CORS allowed origins
The CORS (Cross-origin resource sharing) allowed origins are a list of permitted origins from which an application can make requests to the Logto service. Any origin that is not included in the allowed list will not be able to make requests to the Logto service.
The CORS allowed origins list is used to restrict access to the Logto service from unauthorized domains, and to help prevent cross-site request forgery (CSRF) attacks. By specifying the allowed origins for an application in Logto, the service can ensure that only authorized domains are able to make requests to the service.
The allowed origins list should contain the origin where the application will be served. This ensures that requests from the application are allowed, while requests from unauthorized origins are blocked.
OpenID provider configuration endpoint
The endpoint for OpenID Connect Discovery.
Authorization endpoint
Authorization Endpoint is an OIDC term, and it is a required endpoint that is used to initiate the authentication process for a user. When a user attempts to access a protected resource or application hat has been registered with the Logto platform, they will be redirected to the Authorization Endpoint to authenticate their identity and obtain authorization to access the requested resource.
You can check out the Authorization Endpoint for more information.
Token endpoint
Token Endpoint is an OIDC term, it is a web API endpoint that is used by an OIDC client to obtain an access token, an ID token, or a refresh token from an OIDC provider.
When an OIDC client needs to obtain an access token or ID token, it sends a request to the Token Endpoint with an authorization grant, which is typically an authorization code or a refresh token.
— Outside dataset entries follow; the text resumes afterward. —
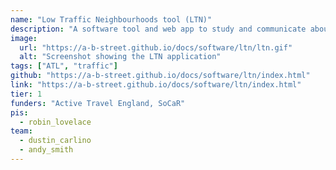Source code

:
 ```yaml
---
name: "Low Traffic Neighbourhoods tool (LTN)"
description: "A software tool and web app to study and communicate about design and impact of LTNs. Dev"
image:
  url: "https://a-b-street.github.io/docs/software/ltn/ltn.gif"
  alt: "Screenshot showing the LTN application"
tags: ["ATL", "traffic"]
github: "https://a-b-street.github.io/docs/software/ltn/index.html"
link: "https://a-b-street.github.io/docs/software/ltn/index.html"
tier: 1
funders: "Active Travel England, SoCaR"
pis:
  - robin_lovelace
team:
  - dustin_carlino
  - andy_smith
---
```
The Token Endpoint then validates the authorization grant and issues an access token or ID token to the client if the grant is valid.
You can check out the Token Endpoint for more information.
Userinfo endpoint
The OpenID Connect UserInfo Endpoint.
Always issue refresh token
Availability: Traditional web, SPA
When enabled, Logto will always issue refresh tokens, regardless of whether prompt=consent
is presented in the authentication request, nor offline_access
is presented in the scopes.
However, this practice is discouraged unless necessary (usually it's useful for some third-party OAuth integrations that require refresh token), as it is not compatible with OpenID Connect and may potentially cause issues.
Rotate refresh token
Default: true
When enabled, Logto will issue a new refresh token for token requests under the following conditions:
- If the refresh token has been rotated (have its TTL prolonged by issuing a new one) for one year; OR
- If the refresh token is close to its expiration time (>=70% of its original Time to Live (TTL) passed); OR
- If the client is a public client, e.g. Native application or single page application (SPA).
For public clients, when this feature is enabled, a new refresh token will always be issued when the client is exchanging for a new access token using the refresh token. Although you can still turn off the feature for those public clients, it is highly recommended to keep it enabled for security reasons.
Refresh token time-to-live (TTL) in days
Availability: Not SPA; Default: 14 days
The duration for which a refresh token can be used to request new access tokens before it expires and becomes invalid. Token requests will extend the TTL of the refresh token to this value.
Typically, a lower value is preferred.
Note: TTL refreshment is unavailable in SPA (single page app) for security reasons. This means Logto will not extend the TTL through token requests. To enhance the user experience, you can enable the "Rotate refresh token" feature, allowing Logto to issue a new refresh token when necessary.
Backchannel logout URI
The OpenID Connect backchannel logout endpoint. See Federated sign-out: Back-channel logout for more information.
Custom data
Additional custom application info not listed in the pre-defined application properties, users can define their own custom data fields according to their specific needs, such as business-specific settings and configurations.